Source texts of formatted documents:
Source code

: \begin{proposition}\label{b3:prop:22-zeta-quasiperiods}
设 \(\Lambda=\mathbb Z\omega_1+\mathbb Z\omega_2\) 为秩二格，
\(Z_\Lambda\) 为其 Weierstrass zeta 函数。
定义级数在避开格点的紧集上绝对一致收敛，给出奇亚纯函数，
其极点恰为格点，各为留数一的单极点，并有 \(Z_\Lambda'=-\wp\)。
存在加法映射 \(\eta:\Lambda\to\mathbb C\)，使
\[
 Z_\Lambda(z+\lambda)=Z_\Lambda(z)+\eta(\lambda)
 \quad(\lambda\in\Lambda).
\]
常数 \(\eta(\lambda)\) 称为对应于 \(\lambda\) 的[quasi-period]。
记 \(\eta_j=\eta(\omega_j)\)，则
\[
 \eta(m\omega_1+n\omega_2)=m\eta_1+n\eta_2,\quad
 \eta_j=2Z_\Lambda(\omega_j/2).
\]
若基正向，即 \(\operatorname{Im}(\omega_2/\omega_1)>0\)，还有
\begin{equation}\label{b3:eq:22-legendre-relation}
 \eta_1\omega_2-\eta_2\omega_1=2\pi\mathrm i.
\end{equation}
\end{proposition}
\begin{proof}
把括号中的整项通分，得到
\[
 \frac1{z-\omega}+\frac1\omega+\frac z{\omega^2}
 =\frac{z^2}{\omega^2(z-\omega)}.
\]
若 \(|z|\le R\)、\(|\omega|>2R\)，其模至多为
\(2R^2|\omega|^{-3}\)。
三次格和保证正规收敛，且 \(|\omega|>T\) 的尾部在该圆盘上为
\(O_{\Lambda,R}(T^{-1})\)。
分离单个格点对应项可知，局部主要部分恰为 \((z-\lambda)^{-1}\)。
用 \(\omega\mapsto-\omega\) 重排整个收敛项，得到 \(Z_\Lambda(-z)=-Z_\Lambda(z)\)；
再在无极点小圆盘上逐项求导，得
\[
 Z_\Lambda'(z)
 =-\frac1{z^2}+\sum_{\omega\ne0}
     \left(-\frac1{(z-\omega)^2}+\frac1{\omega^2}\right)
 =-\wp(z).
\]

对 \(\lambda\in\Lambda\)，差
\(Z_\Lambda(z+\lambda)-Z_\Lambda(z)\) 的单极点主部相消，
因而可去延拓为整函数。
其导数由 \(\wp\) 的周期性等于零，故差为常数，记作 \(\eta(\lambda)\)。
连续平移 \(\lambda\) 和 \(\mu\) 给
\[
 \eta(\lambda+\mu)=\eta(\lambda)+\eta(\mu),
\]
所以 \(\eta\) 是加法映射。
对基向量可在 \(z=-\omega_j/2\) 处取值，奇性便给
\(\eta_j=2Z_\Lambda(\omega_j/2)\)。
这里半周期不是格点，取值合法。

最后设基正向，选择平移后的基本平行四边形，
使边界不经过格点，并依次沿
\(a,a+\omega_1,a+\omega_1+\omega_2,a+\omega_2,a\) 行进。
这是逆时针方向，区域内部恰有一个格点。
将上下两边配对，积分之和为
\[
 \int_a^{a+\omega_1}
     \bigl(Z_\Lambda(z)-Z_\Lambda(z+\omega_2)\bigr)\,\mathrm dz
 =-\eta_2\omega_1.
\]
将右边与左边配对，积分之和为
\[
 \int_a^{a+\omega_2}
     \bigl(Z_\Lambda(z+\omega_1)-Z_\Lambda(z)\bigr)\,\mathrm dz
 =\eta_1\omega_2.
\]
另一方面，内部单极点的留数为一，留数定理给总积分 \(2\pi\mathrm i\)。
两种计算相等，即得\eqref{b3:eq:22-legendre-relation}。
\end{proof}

Work instruction: Write out exactly the final stretch of the records: the line containing "这是逆时针方向，区域内部恰有一个格点。" and every line after it, through the last, and nothing else.

Result:
这是逆时针方向，区域内部恰有一个格点。
将上下两边配对，积分之和为
\[
 \int_a^{a+\omega_1}
     \bigl(Z_\Lambda(z)-Z_\Lambda(z+\omega_2)\bigr)\,\mathrm dz
 =-\eta_2\omega_1.
\]
将右边与左边配对，积分之和为
\[
 \int_a^{a+\omega_2}
     \bigl(Z_\Lambda(z+\omega_1)-Z_\Lambda(z)\bigr)\,\mathrm dz
 =\eta_1\omega_2.
\]
另一方面，内部单极点的留数为一，留数定理给总积分 \(2\pi\mathrm i\)。
两种计算相等，即得\eqref{b3:eq:22-legendre-relation}。
\end{proof}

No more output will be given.